To host a node please complete the form.

National Science Foundation logo As the largest man-made complex network, the Internet grows with no central authority. Thousands of small and medium size Autonomous Systems connect individuals, businesses, universities, and agencies while focusing on optimizing their own communication efficiency and economic objectives. Each network is built by operators with different technical expertise and range a from small local organization network to a large transcontinental backbone. This integrated research and education plan aims to develop an Internet Topology Mapping System that will provide an underlay for improved communications in various application domains. The project attempts to provide significant improvements at multiple levels of Internet topology measurements and transforms the resulting measurement data into useful information for modeling and extracting knowledge from the Internet topology. This project: (i) builds upon novel ideas in approaching the challenges in large-scale topology data handling to capture Internet characteristics and dynamics, (ii) provides valuable longitudinal Internet topology measurements and a customizable graph indexing tool for large scale graph databases, (iii) integrates complex network theories to understand and suggest ways to improve the Internet backbone, (iv) closely integrates K-12, college, and graduate education into its research activities.

Intellectual Merit: The motivation of the project is to develop a comprehensive system that will capture the Internet topology at fine granularity and periodically provide snapshots of the Internet backbone. The mapping system will then be utilized to investigate topological characteristics of the Internet and provide an underlay for applications to optimize their communications. Compared to the existing Internet topology measurement platforms, the system will (i) build Internet topology graphs with higher accuracy as the system integrates several mechanisms to efficiently handle large-scale measurement data; (ii) work at higher level of granularity by providing backbone topology maps at link layer; (iii) periodically release annotated network topologies in addition to the raw measurement data so that the community can utilize them in their experiments and optimize network communications; (iv) help in understanding Internet topology dynamics and providing network enhancements; and (v) provide a graph indexing tool to process and analyze large-scale networks.

Broader Impacts: Understanding the topological characteristics of the Internet is an important issue for various communities including the government, academia and industry. Network research community depends on such Internet mapping systems to understand characteristics of the Internet so that better protocols and services are developed. Moreover, new network paradigms such as cloud farms and content distribution networks require knowledge of the underlying networks.
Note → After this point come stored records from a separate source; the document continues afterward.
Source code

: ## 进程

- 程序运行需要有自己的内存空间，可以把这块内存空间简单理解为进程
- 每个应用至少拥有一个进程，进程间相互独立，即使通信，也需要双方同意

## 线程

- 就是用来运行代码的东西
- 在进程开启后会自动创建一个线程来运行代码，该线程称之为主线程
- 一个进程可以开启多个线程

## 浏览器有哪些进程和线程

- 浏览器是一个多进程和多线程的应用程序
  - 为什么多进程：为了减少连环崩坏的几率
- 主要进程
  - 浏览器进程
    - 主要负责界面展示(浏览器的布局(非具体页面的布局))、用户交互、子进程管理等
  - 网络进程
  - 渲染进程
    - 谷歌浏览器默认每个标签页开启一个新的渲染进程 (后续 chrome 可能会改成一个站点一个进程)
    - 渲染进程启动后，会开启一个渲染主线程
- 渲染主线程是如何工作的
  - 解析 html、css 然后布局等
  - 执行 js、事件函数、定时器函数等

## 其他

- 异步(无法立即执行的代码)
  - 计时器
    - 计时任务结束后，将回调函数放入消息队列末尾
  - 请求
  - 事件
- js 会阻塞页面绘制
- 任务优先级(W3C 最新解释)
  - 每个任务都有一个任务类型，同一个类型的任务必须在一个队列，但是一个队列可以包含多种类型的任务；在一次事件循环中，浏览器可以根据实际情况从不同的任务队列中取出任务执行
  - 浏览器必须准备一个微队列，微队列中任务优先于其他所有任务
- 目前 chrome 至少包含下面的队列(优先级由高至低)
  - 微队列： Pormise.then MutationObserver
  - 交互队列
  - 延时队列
The mapping system will help these communities to conduct topography analysis and study large-scale characteristics of the Internet. The project integrates research to all levels of education including science projects, seminars, and summer camps for K-12 students and curriculum development and mentorship of college and graduate students. The services developed within the project will be available to researchers and practitioners. Similarly, the developed tools, data, and course material will be available to public via open-source distribution.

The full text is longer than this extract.